Stored data

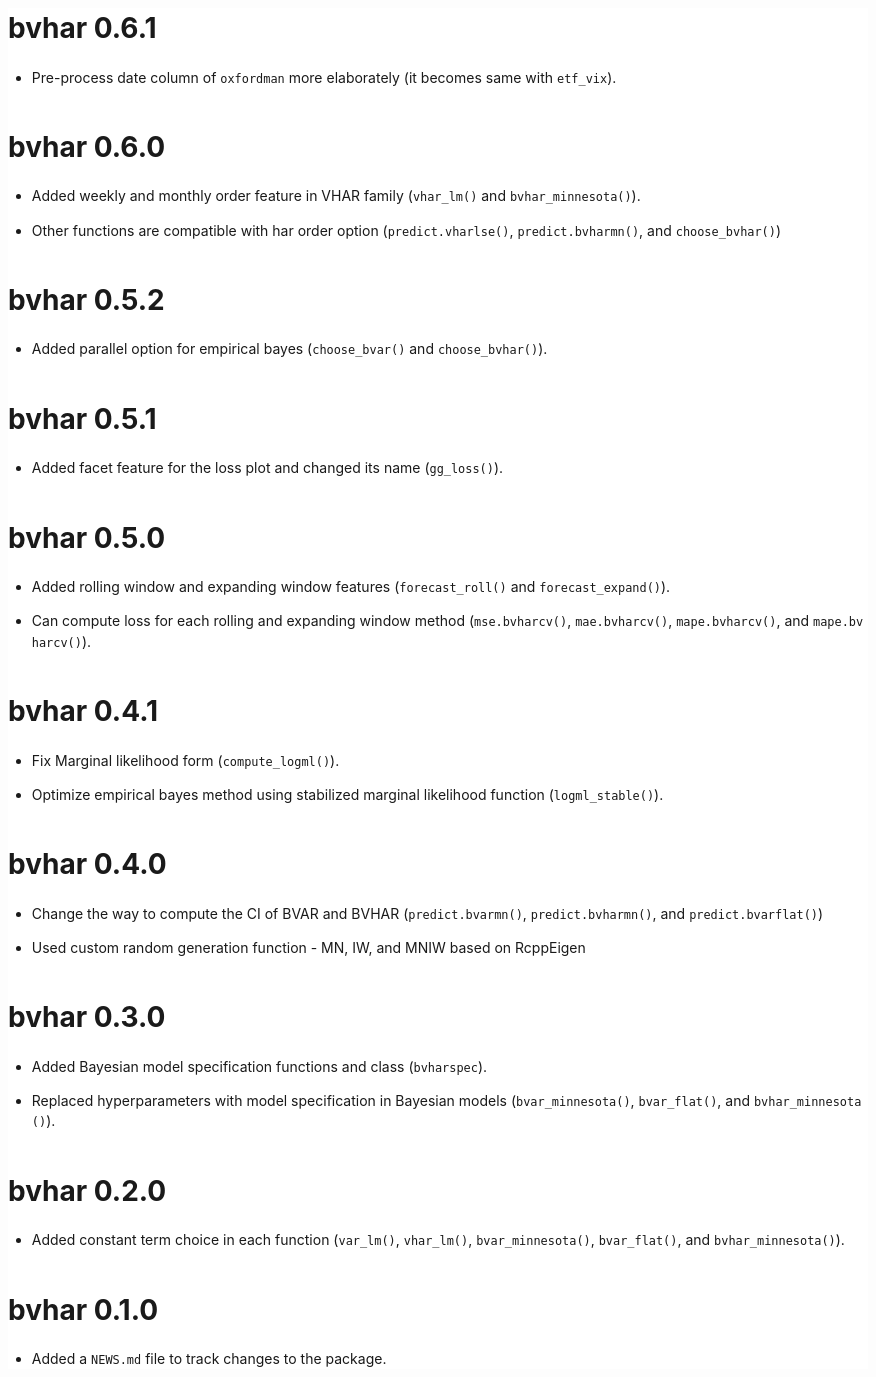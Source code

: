 # bvhar 0.6.1

* Pre-process date column of `oxfordman` more elaborately (it becomes same with `etf_vix`).

# bvhar 0.6.0

* Added weekly and monthly order feature in VHAR family (`vhar_lm()` and `bvhar_minnesota()`).

* Other functions are compatible with har order option (`predict.vharlse()`, `predict.bvharmn()`, and `choose_bvhar()`)

# bvhar 0.5.2

* Added parallel option for empirical bayes (`choose_bvar()` and `choose_bvhar()`).

# bvhar 0.5.1

* Added facet feature for the loss plot and changed its name (`gg_loss()`).

# bvhar 0.5.0

* Added rolling window and expanding window features (`forecast_roll()` and `forecast_expand()`).

* Can compute loss for each rolling and expanding window method (`mse.bvharcv()`, `mae.bvharcv()`, `mape.bvharcv()`, and `mape.bvharcv()`).

# bvhar 0.4.1

* Fix Marginal likelihood form (`compute_logml()`).

* Optimize empirical bayes method using stabilized marginal likelihood function (`logml_stable()`).

# bvhar 0.4.0

* Change the way to compute the CI of BVAR and BVHAR (`predict.bvarmn()`, `predict.bvharmn()`, and `predict.bvarflat()`)

* Used custom random generation function - MN, IW, and MNIW based on RcppEigen

# bvhar 0.3.0

* Added Bayesian model specification functions and class (`bvharspec`).

* Replaced hyperparameters with model specification in Bayesian models (`bvar_minnesota()`, `bvar_flat()`, and `bvhar_minnesota()`).

# bvhar 0.2.0

* Added constant term choice in each function (`var_lm()`, `vhar_lm()`, `bvar_minnesota()`, `bvar_flat()`, and `bvhar_minnesota()`).

# bvhar 0.1.0

* Added a `NEWS.md` file to track changes to the package.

The problem
Set the pictures aside and reproduce the data above exactly.

Response area
Source code

: # bvhar 0.6.1

* Pre-process date column of `oxfordman` more elaborately (it becomes same with `etf_vix`).

# bvhar 0.6.0

* Added weekly and monthly order feature in VHAR family (`vhar_lm()` and `bvhar_minnesota()`).

* Other functions are compatible with har order option (`predict.vharlse()`, `predict.bvharmn()`, and `choose_bvhar()`)

# bvhar 0.5.2

* Added parallel option for empirical bayes (`choose_bvar()` and `choose_bvhar()`).

# bvhar 0.5.1

* Added facet feature for the loss plot and changed its name (`gg_loss()`).

# bvhar 0.5.0

* Added rolling window and expanding window features (`forecast_roll()` and `forecast_expand()`).

* Can compute loss for each rolling and expanding window method (`mse.bvharcv()`, `mae.bvharcv()`, `mape.bvharcv()`, and `mape.bvharcv()`).

# bvhar 0.4.1

* Fix Marginal likelihood form (`compute_logml()`).

* Optimize empirical bayes method using stabilized marginal likelihood function (`logml_stable()`).

# bvhar 0.4.0

* Change the way to compute the CI of BVAR and BVHAR (`predict.bvarmn()`, `predict.bvharmn()`, and `predict.bvarflat()`)

* Used custom random generation function - MN, IW, and MNIW based on RcppEigen

# bvhar 0.3.0

* Added Bayesian model specification functions and class (`bvharspec`).

* Replaced hyperparameters with model specification in Bayesian models (`bvar_minnesota()`, `bvar_flat()`, and `bvhar_minnesota()`).

# bvhar 0.2.0

* Added constant term choice in each function (`var_lm()`, `vhar_lm()`, `bvar_minnesota()`, `bvar_flat()`, and `bvhar_minnesota()`).

# bvhar 0.1.0

* Added a `NEWS.md` file to track changes to the package.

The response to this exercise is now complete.